DOPO L’IMPEGNATO Jesup Wagon con il Red Lily Quintet, nel quale aveva dato prova di una notevole capacità di scrittura, organizzazione musicale e lucidità politica in questo disco ritorna alla dimensione del power trio di No Filter ma con altrimusicisti.

Dopo un breve aforisma di una manciata di secondi, ne infila altri due nel disco, il nostro piazza il primo colpo; ed è un gancio che mette ko. Someday We’ll all be Free è una canzone incisa da Donny Hathaway, eccelso e sfortunato cantante degli Anni Settanta, con un testo di lotta e di speranza che potrebbe essere una colonna sonora ideale delle mobilitazioni contro il razzismo.

Qui ne abbiamo una versione trasfigurata di lacerante bellezza dolente grazie all’apporto della cornetta di Kirk Knuffke e al violoncello di Hoffman archettato ed effettato con pedale che ha un ruolo di primo piano anche nell’innodico Eye of I dove il tenore di Lewis sembra non avere limiti.

Dopo Whitin you are Answers, dalla linea melodica accattivante, c’è il tempo di omaggiare Cecil Taylor con Womb Water per arrivare alla danzante Send Seraphic Beings e alla solennità collettiva di Even The Sparrow.

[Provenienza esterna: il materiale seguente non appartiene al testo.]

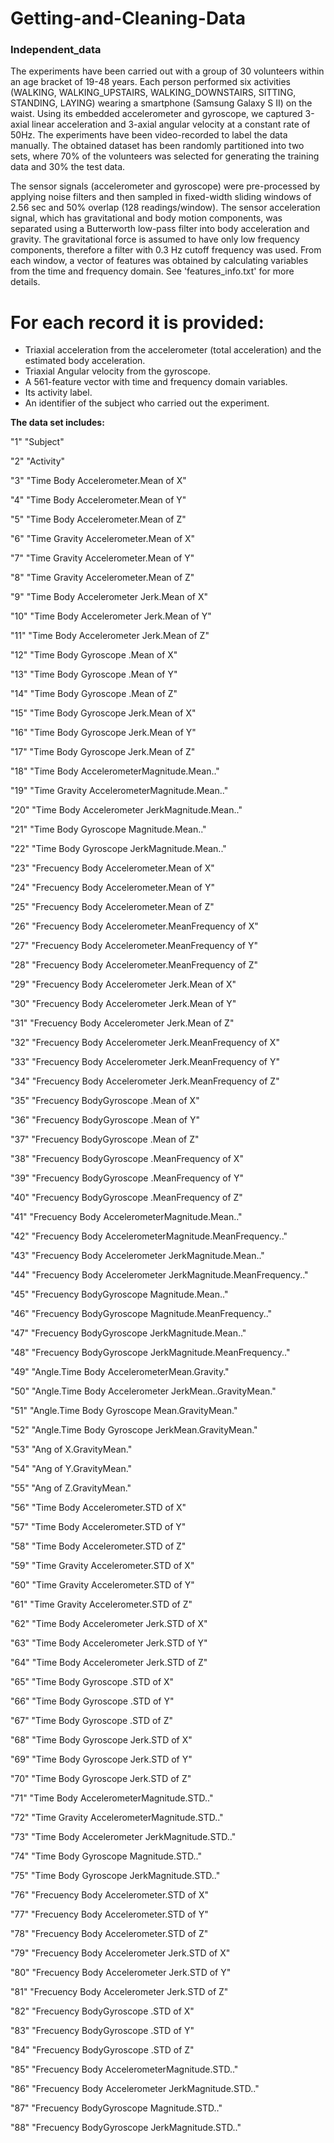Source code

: # Getting-and-Cleaning-Data

### Independent_data
The experiments have been carried out with a group of 30 volunteers within an age bracket of 19-48 years. Each person performed six activities (WALKING, WALKING_UPSTAIRS, WALKING_DOWNSTAIRS, SITTING, STANDING, LAYING) wearing a smartphone (Samsung Galaxy S II) on the waist. Using its embedded accelerometer and gyroscope, we captured 3-axial linear acceleration and 3-axial angular velocity at a constant rate of 50Hz. The experiments have been video-recorded to label the data manually. The obtained dataset has been randomly partitioned into two sets, where 70% of the volunteers was selected for generating the training data and 30% the test data. 

The sensor signals (accelerometer and gyroscope) were pre-processed by applying noise filters and then sampled in fixed-width sliding windows of 2.56 sec and 50% overlap (128 readings/window). The sensor acceleration signal, which has gravitational and body motion components, was separated using a Butterworth low-pass filter into body acceleration and gravity. The gravitational force is assumed to have only low frequency components, therefore a filter with 0.3 Hz cutoff frequency was used. From each window, a vector of features was obtained by calculating variables from the time and frequency domain. See 'features_info.txt' for more details. 

For each record it is provided:
======================================

- Triaxial acceleration from the accelerometer (total acceleration) and the estimated body acceleration.
- Triaxial Angular velocity from the gyroscope. 
- A 561-feature vector with time and frequency domain variables. 
- Its activity label. 
- An identifier of the subject who carried out the experiment.

**The data set includes:**

"1" "Subject"

"2" "Activity"

"3" "Time Body  Accelerometer.Mean of X"

"4" "Time Body  Accelerometer.Mean of Y"

"5" "Time Body  Accelerometer.Mean of Z"

"6" "Time Gravity Accelerometer.Mean of X"

"7" "Time Gravity Accelerometer.Mean of Y"

"8" "Time Gravity Accelerometer.Mean of Z"

"9" "Time Body  Accelerometer Jerk.Mean of X"

"10" "Time Body  Accelerometer Jerk.Mean of Y"

"11" "Time Body  Accelerometer Jerk.Mean of Z"

"12" "Time Body Gyroscope .Mean of X"

"13" "Time Body Gyroscope .Mean of Y"

"14" "Time Body Gyroscope .Mean of Z"

"15" "Time Body Gyroscope  Jerk.Mean of X"

"16" "Time Body Gyroscope  Jerk.Mean of Y"

"17" "Time Body Gyroscope  Jerk.Mean of Z"

"18" "Time Body  AccelerometerMagnitude.Mean.."

"19" "Time Gravity AccelerometerMagnitude.Mean.."

"20" "Time Body  Accelerometer JerkMagnitude.Mean.."

"21" "Time Body Gyroscope Magnitude.Mean.."

"22" "Time Body Gyroscope  JerkMagnitude.Mean.."

"23" "Frecuency Body Accelerometer.Mean of X"

"24" "Frecuency Body Accelerometer.Mean of Y"

"25" "Frecuency Body Accelerometer.Mean of Z"

"26" "Frecuency Body Accelerometer.MeanFrequency of X"

"27" "Frecuency Body Accelerometer.MeanFrequency of Y"

"28" "Frecuency Body Accelerometer.MeanFrequency of Z"

"29" "Frecuency Body Accelerometer Jerk.Mean of X"

"30" "Frecuency Body Accelerometer Jerk.Mean of Y"

"31" "Frecuency Body Accelerometer Jerk.Mean of Z"

"32" "Frecuency Body Accelerometer Jerk.MeanFrequency of X"

"33" "Frecuency Body Accelerometer Jerk.MeanFrequency of Y"

"34" "Frecuency Body Accelerometer Jerk.MeanFrequency of Z"

"35" "Frecuency BodyGyroscope .Mean of X"

"36" "Frecuency BodyGyroscope .Mean of Y"

"37" "Frecuency BodyGyroscope .Mean of Z"

"38" "Frecuency BodyGyroscope .MeanFrequency of X"

"39" "Frecuency BodyGyroscope .MeanFrequency of Y"

"40" "Frecuency BodyGyroscope .MeanFrequency of Z"

"41" "Frecuency Body AccelerometerMagnitude.Mean.."

"42" "Frecuency Body AccelerometerMagnitude.MeanFrequency.."

"43" "Frecuency Body Accelerometer JerkMagnitude.Mean.."

"44" "Frecuency Body Accelerometer JerkMagnitude.MeanFrequency.."

"45" "Frecuency BodyGyroscope Magnitude.Mean.."

"46" "Frecuency BodyGyroscope Magnitude.MeanFrequency.."

"47" "Frecuency BodyGyroscope  JerkMagnitude.Mean.."

"48" "Frecuency BodyGyroscope  JerkMagnitude.MeanFrequency.."

"49" "Angle.Time Body  AccelerometerMean.Gravity."

"50" "Angle.Time Body  Accelerometer JerkMean..GravityMean."

"51" "Angle.Time Body Gyroscope Mean.GravityMean."

"52" "Angle.Time Body Gyroscope  JerkMean.GravityMean."

"53" "Ang of X.GravityMean."

"54" "Ang of Y.GravityMean."

"55" "Ang of Z.GravityMean."

"56" "Time Body  Accelerometer.STD of X"

"57" "Time Body  Accelerometer.STD of Y"

"58" "Time Body  Accelerometer.STD of Z"

"59" "Time Gravity Accelerometer.STD of X"

"60" "Time Gravity Accelerometer.STD of Y"

"61" "Time Gravity Accelerometer.STD of Z"

"62" "Time Body  Accelerometer Jerk.STD of X"

"63" "Time Body  Accelerometer Jerk.STD of Y"

"64" "Time Body  Accelerometer Jerk.STD of Z"

"65" "Time Body Gyroscope .STD of X"

"66" "Time Body Gyroscope .STD of Y"

"67" "Time Body Gyroscope .STD of Z"

"68" "Time Body Gyroscope  Jerk.STD of X"

"69" "Time Body Gyroscope  Jerk.STD of Y"

"70" "Time Body Gyroscope  Jerk.STD of Z"

"71" "Time Body  AccelerometerMagnitude.STD.."

"72" "Time Gravity AccelerometerMagnitude.STD.."

"73" "Time Body  Accelerometer JerkMagnitude.STD.."

"74" "Time Body Gyroscope Magnitude.STD.."

"75" "Time Body Gyroscope  JerkMagnitude.STD.."

"76" "Frecuency Body Accelerometer.STD of X"

"77" "Frecuency Body Accelerometer.STD of Y"

"78" "Frecuency Body Accelerometer.STD of Z"

"79" "Frecuency Body Accelerometer Jerk.STD of X"

"80" "Frecuency Body Accelerometer Jerk.STD of Y"

"81" "Frecuency Body Accelerometer Jerk.STD of Z"

"82" "Frecuency BodyGyroscope .STD of X"

"83" "Frecuency BodyGyroscope .STD of Y"

"84" "Frecuency BodyGyroscope .STD of Z"

"85" "Frecuency Body AccelerometerMagnitude.STD.."

"86" "Frecuency Body Accelerometer JerkMagnitude.STD.."

"87" "Frecuency BodyGyroscope Magnitude.STD.."

"88" "Frecuency BodyGyroscope  JerkMagnitude.STD.."
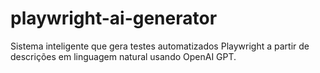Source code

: # playwright-ai-generator
Sistema inteligente que gera testes automatizados Playwright a partir de descrições em linguagem natural usando OpenAI GPT.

Nel conclusivo Fear Not Lewis convoca il trio jazz-core The Messthetics, Anthony Pirog, Joe Lally e Brendan Canty, per otto minuti di adrenalina pura, con la chitarra di Pirog che ricorda le cavalcate acide del miglior Neil Young, il leader che soffia come un demonio e una ritmica dalla potenza implacabile.